One of the concrete, specific, substantive terms of this surrender was that the Neoconservatives be destroyed as a force in American politics. This destruction could only be accomplished via a new, almost “third-party”, administration in the White House. The destroyer, the former Democrat and current Republican repudiated by both establishment (and hence Neocon) political parties Donald Trump, watched calmly as the events of November 8th unfolded . . .

. . . almost as though there was zero possibility of his losing the White House.

There was zero possibility because he did not “win” the 2016 general election in the United States; Trump was placed in office by the owners of America, lest they lose all they have in a nuclear holocaust.

It is important to stress, in closing, that the rigged 2016 ersatz election in the United States may have had to take place in the manner that it did so that the Neoconservative Clinton-Bush political machine could be defeated. Even in defeat, this political gang wields enormous power. The termination of FBI Director James Comey, who has made a career of protecting the Clinton crime syndicate from criminal prosecution, is evidence of this.
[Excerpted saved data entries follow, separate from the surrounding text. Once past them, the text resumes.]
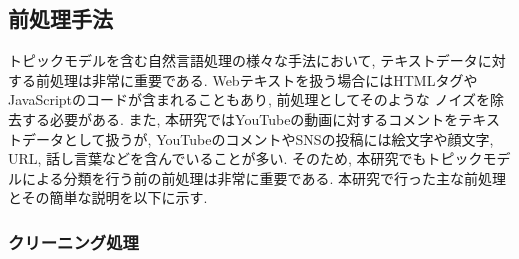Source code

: \documentclass{ltjarticle}
\begin{document}
\subsection{前処理手法}
トピックモデルを含む自然言語処理の様々な手法において, テキストデータに対する前処理は非常に重要である. 
Webテキストを扱う場合にはHTMLタグやJavaScriptのコードが含まれることもあり, 前処理としてそのような
ノイズを除去する必要がある. また, 本研究ではYouTubeの動画に対するコメントをテキストデータとして扱うが, 
YouTubeのコメントやSNSの投稿には絵文字や顔文字, URL, 話し言葉などを含んでいることが多い. 
そのため, 本研究でもトピックモデルによる分類を行う前の前処理は非常に重要である. 
本研究で行った主な前処理とその簡単な説明を以下に示す. 
\vspace{10truept}

\subsubsection{クリーニング処理}
\end{document}
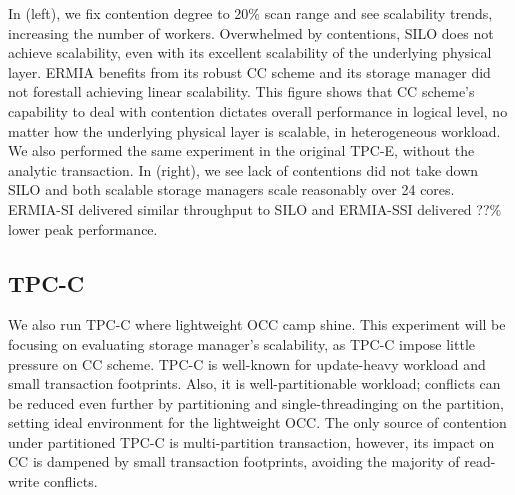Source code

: In (left), we fix contention degree to 20\% scan range and see scalability trends, increasing the number of workers. Overwhelmed by contentions, SILO does not achieve scalability, even with its excellent scalability of the underlying physical layer. ERMIA benefits from its robust CC scheme and its storage manager did not forestall achieving linear scalability. This figure shows that CC scheme's capability to deal with contention dictates overall performance in logical level, no matter how the underlying physical layer is scalable, in heterogeneous workload. We also performed the same experiment in the original TPC-E, without the analytic transaction. In (right), we see lack of contentions did not take down SILO and both scalable storage managers scale reasonably over 24 cores. ERMIA-SI delivered similar throughput to SILO and ERMIA-SSI delivered ??\% lower peak performance. 

\subsection{TPC-C} 
We also run TPC-C where lightweight OCC camp shine. This experiment will be focusing on evaluating storage manager's scalability, as TPC-C impose little pressure on CC scheme. TPC-C is well-known for update-heavy workload and small transaction footprints. Also, it is well-partitionable workload; conflicts can be reduced even further by partitioning and single-threadinging on the partition, setting ideal environment for the lightweight OCC. The only source of contention under partitioned TPC-C is multi-partition transaction, however, its impact on CC is dampened by small transaction footprints, avoiding the majority of read-write conflicts. %


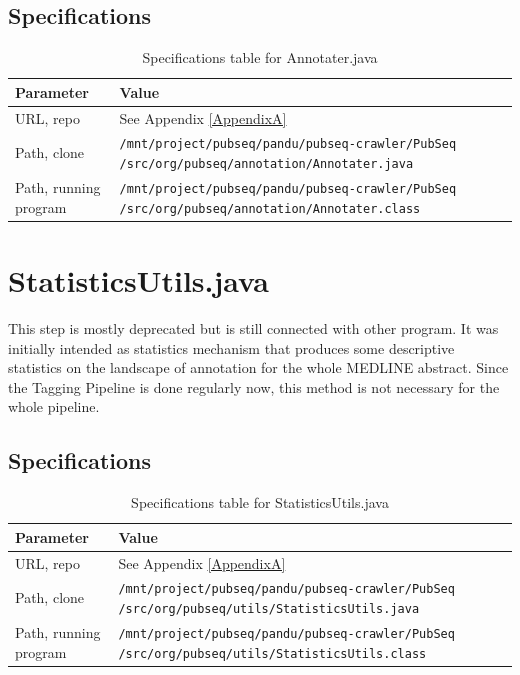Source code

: \subsection{Specifications}

\begin{table}[htbp]
\caption{Specifications table for Annotater.java}
\centering
\begin{tabularx}{\textwidth}{ | l | X | }
  \hline
  Parameter & Value \\
  \hline
  URL, repo & See Appendix \ref{AppendixA} \\
  Path, clone & \texttt{/mnt/project/pubseq/pandu/pubseq-crawler/PubSeq /src/org/pubseq/annotation/Annotater.java} \\
  Path, running program & \texttt{/mnt/project/pubseq/pandu/pubseq-crawler/PubSeq /src/org/pubseq/annotation/Annotater.class}\\
  \hline
\end{tabularx}
\end{table}


\section{StatisticsUtils.java}


This step is mostly deprecated but is still connected with other program. It was initially intended as statistics mechanism that produces some descriptive statistics on the landscape of annotation for the whole MEDLINE abstract. Since the Tagging Pipeline is done regularly now, this method is not necessary for the whole pipeline.

\subsection{Specifications}

\begin{table}[htbp]
\caption{Specifications table for StatisticsUtils.java}
\centering
\begin{tabularx}{\textwidth}{ | l | X | }
  \hline
  Parameter & Value \\
  \hline
  URL, repo & See Appendix \ref{AppendixA} \\
  Path, clone & \texttt{/mnt/project/pubseq/pandu/pubseq-crawler/PubSeq /src/org/pubseq/utils/StatisticsUtils.java} \\
  Path, running program & \texttt{/mnt/project/pubseq/pandu/pubseq-crawler/PubSeq /src/org/pubseq/utils/StatisticsUtils.class}\\
  \hline
\end{tabularx}
\end{table}

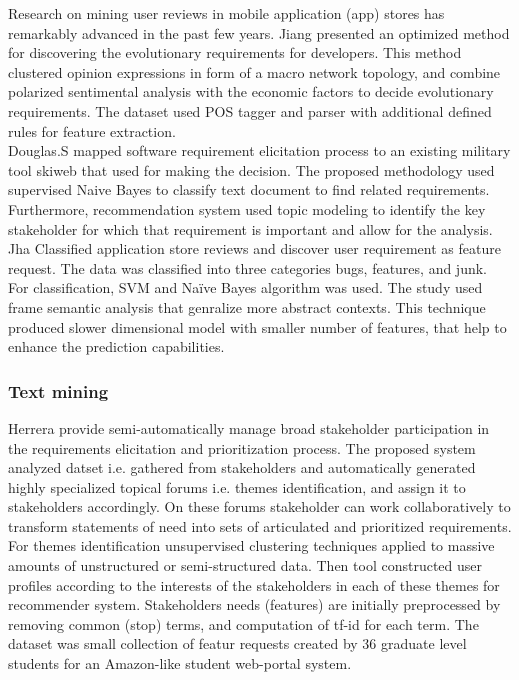 	Research on mining user reviews in mobile application (app) stores has
remarkably advanced in the past few years. Jiang \etal \cite{Jiang:2014}
presented an optimized method for discovering the evolutionary requirements for
developers. This method clustered opinion expressions in form of a macro network
topology, and combine polarized sentimental analysis with the economic factors
to decide evolutionary requirements. The dataset used POS tagger and parser with
additional defined rules for feature extraction.\\

	 Douglas.S \etal\cite{Douglas:S2008} mapped software requirement elicitation process to an
existing military tool skiweb that used for making the decision. The proposed
methodology used supervised Naive Bayes to classify text document to find
related requirements. Furthermore, recommendation system used topic modeling to
identify the key stakeholder for which that requirement is important and allow
for the analysis.\\

	 Jha \etal \cite{Jha:2017} Classified application store reviews
and discover user requirement as feature request. The data was classified into
three categories bugs, features, and junk. For classification, SVM and Naïve
Bayes algorithm was used. The study used frame semantic analysis that genralize
more abstract contexts. This technique produced slower dimensional model with
smaller number of features, that help to enhance the prediction
capabilities.\\


\subsubsection{Text mining}

 
 	Herrera \etal \cite{Castro-Herrera:2009} provide semi-automatically manage broad stakeholder participation in the requirements elicitation and prioritization process. 
The proposed system analyzed datset i.e. gathered from stakeholders and automatically generated highly specialized topical forums i.e. themes identification, and assign it to stakeholders accordingly.
On these forums stakeholder can work collaboratively to transform statements of need into sets of articulated and prioritized requirements. For themes identification unsupervised clustering
techniques applied to massive amounts of unstructured or semi-structured data. Then tool constructed user profiles according to the interests
of the stakeholders in each of these themes for recommender system. Stakeholders
needs (features) are initially preprocessed by removing common (stop) terms, and
computation of tf-id for each term. The dataset was  small collection of featur requests created by 36 graduate level students for an Amazon-like student web-portal system.\\

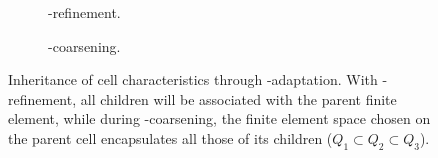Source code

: \begin{figure}
\begin{subfigure}{.5\textwidth}
  \centering
  
  \caption{\hp-refinement.}
\end{subfigure}
\begin{subfigure}{.5\textwidth}
  \centering
  
  \caption{\hp-coarsening.}
\end{subfigure}
\caption[Inheritance of cell characteristics through \hp-adaptation.]{Inheritance of cell characteristics through \hp-adaptation. With \hp-refinement, all children will be associated with the parent finite element, while during \hp-coarsening, the finite element space chosen on the parent cell encapsulates all those of its children ($Q_1 \subset Q_2 \subset Q_3$).}
\label{fig:adaptation}
\end{figure}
But the Russian Federation is able to counter the power of the Neocons, it possesses weapons systems (such as the Sarmat ICBM, Object 4202, and the S500 missile defence complex) for which the United States of America has absolutely no answer.

Consider the failure of the early April Tomahawk cruise missile strike on the Syrian air base.
Consider the Trump administration climb downs (both in Syria, Ukraine and North Korea) since April 7th.
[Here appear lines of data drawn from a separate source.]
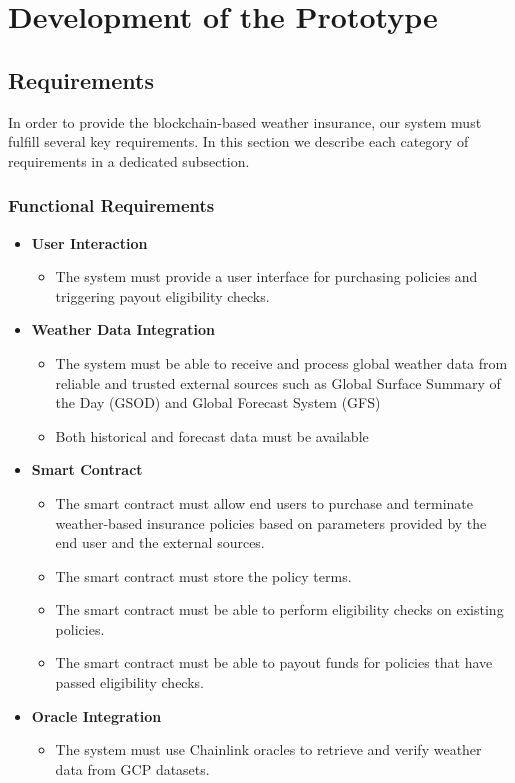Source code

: \chapter{Development of the Prototype}\label{chapter:development_prototype}
\section{Requirements}\label{section:requirements}

In order to provide the blockchain-based weather insurance, our system must fulfill several key requirements. In this section we describe each category of requirements in a dedicated subsection.

\subsection{Functional Requirements}\label{subsection:functionalRequirements}

\begin{itemize}
    \item \textbf{User Interaction}
    \begin{itemize}
        \item The system must provide a user interface for purchasing policies and triggering payout eligibility checks. 
    \end{itemize}

    \item \textbf{Weather Data Integration} 
    \begin{itemize}
        \item The system must be able to receive and process global weather data from reliable and trusted external sources such as Global Surface Summary of the Day (GSOD) and Global Forecast System (GFS)
        \item Both historical and forecast data must be available
    \end{itemize}
    
    \item \textbf{Smart Contract}
    \begin{itemize}
        \item The smart contract must allow end users to purchase and terminate weather-based insurance policies based on parameters provided by the end user and the external sources.
        \item The smart contract must store the policy terms.
        \item The smart contract must be able to perform eligibility checks on existing policies.
        \item The smart contract must be able to payout funds for policies that have passed eligibility checks.
    \end{itemize}
    
    \item \textbf{Oracle Integration}
    \begin{itemize}
        \item The system must use Chainlink oracles to retrieve and verify weather data from GCP datasets.
    \end{itemize}
\end{itemize}

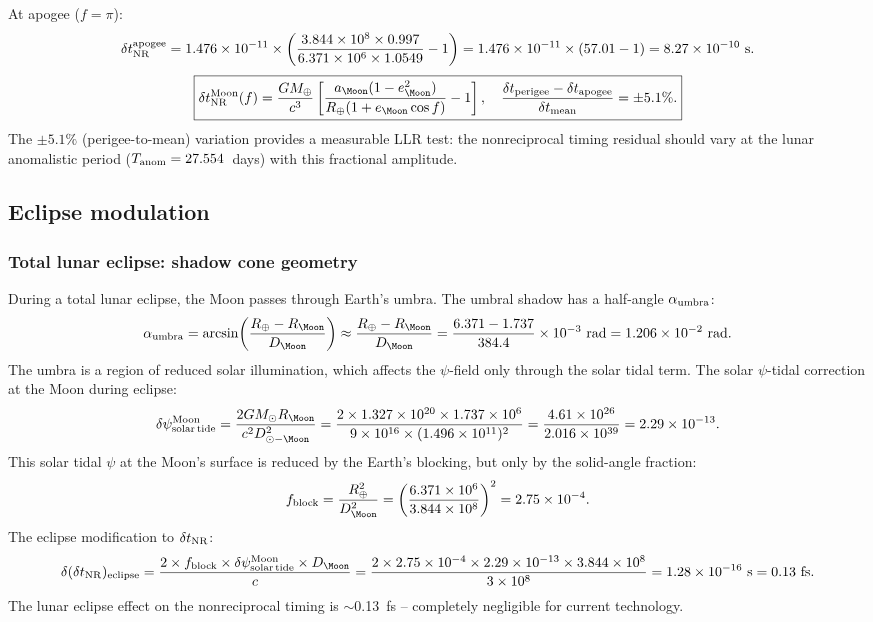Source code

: \documentclass[aps,prd,twocolumn,superscriptaddress,nofootinbib,longbibliography]{revtex4-2}
\begin{document}
At apogee ($f = \pi$):
\begin{equation}
\delta t_{\rm NR}^{\rm apogee}
= 1.476\times10^{-11}\times\left(\frac{3.844\times10^8\times0.997}{6.371\times10^6\times1.0549} - 1\right)
= 1.476\times10^{-11}\times(57.01 - 1) = 8.27\times10^{-10}\ \si{s}.
\end{equation}
\begin{equation}
\boxed{
\delta t_{\rm NR}^{\rm Moon}(f)
= \frac{GM_\oplus}{c^3}\left[\frac{a_\Moon(1-e_\Moon^2)}{R_\oplus(1+e_\Moon\cos f)} - 1\right],
\quad\frac{\delta t_{\rm perigee} - \delta t_{\rm apogee}}{\delta t_{\rm mean}} = \pm5.1\%.
}
\end{equation}
The $\pm5.1\%$ (perigee-to-mean) variation provides a measurable LLR test:
the nonreciprocal timing residual should vary at the lunar anomalistic period
($T_{\rm anom} = 27.554$~days) with this fractional amplitude.

\subsection{Eclipse modulation}

\subsubsection{Total lunar eclipse: shadow cone geometry}

During a total lunar eclipse, the Moon passes through Earth's umbra.
The umbral shadow has a half-angle $\alpha_{\rm umbra}$:
\begin{equation}
\alpha_{\rm umbra} = \arcsin\!\left(\frac{R_\oplus - R_\Moon}{D_\Moon}\right)
\approx \frac{R_\oplus - R_\Moon}{D_\Moon}
= \frac{6.371 - 1.737}{384.4}\times10^{-3}\ \si{rad}
= 1.206\times10^{-2}\ \si{rad}.
\end{equation}
The umbra is a region of reduced solar illumination, which affects the
$\psi$-field only through the solar tidal term.  The solar $\psi$-tidal
correction at the Moon during eclipse:
\begin{equation}
\delta\psi_{\rm solar\,tide}^{\rm Moon}
= \frac{2GM_\odot R_\Moon}{c^2 D_{\odot-\Moon}^2}
= \frac{2\times1.327\times10^{20}\times1.737\times10^6}{9\times10^{16}\times(1.496\times10^{11})^2}
= \frac{4.61\times10^{26}}{2.016\times10^{39}} = 2.29\times10^{-13}.
\end{equation}
This solar tidal $\psi$ at the Moon's surface is reduced by the Earth's
blocking, but only by the solid-angle fraction:
\begin{equation}
f_{\rm block} = \frac{R_\oplus^2}{D_\Moon^2} = \left(\frac{6.371\times10^6}{3.844\times10^8}\right)^2
= 2.75\times10^{-4}.
\end{equation}
The eclipse modification to $\delta t_{\rm NR}$:
\begin{equation}
\delta(\delta t_{\rm NR})_{\rm eclipse}
= \frac{2\times f_{\rm block}\times\delta\psi_{\rm solar\,tide}^{\rm Moon}\times D_\Moon}{c}
= \frac{2\times2.75\times10^{-4}\times2.29\times10^{-13}\times3.844\times10^8}{3\times10^8}
= 1.28\times10^{-16}\ \si{s} = 0.13\ \si{fs}.
\end{equation}
The lunar eclipse effect on the nonreciprocal timing is $\sim$0.13~fs --
completely negligible for current technology.
\end{document}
Consider what the owners of America must have threatened after (on April 26th, 2017) Lt. Gen. Viktor Poznihir, the Deputy Chief of the Main Operations Directorate of the Russian Armed Forces, announced before attendees of the Moscow International Security Conference that the Operations Command of the Russian General Staff had concluded that Washington was preparing a nuclear first strike on Russia.

That announcement put Washington on notice, and since then the Trump Administration has recovered its focus upon détente.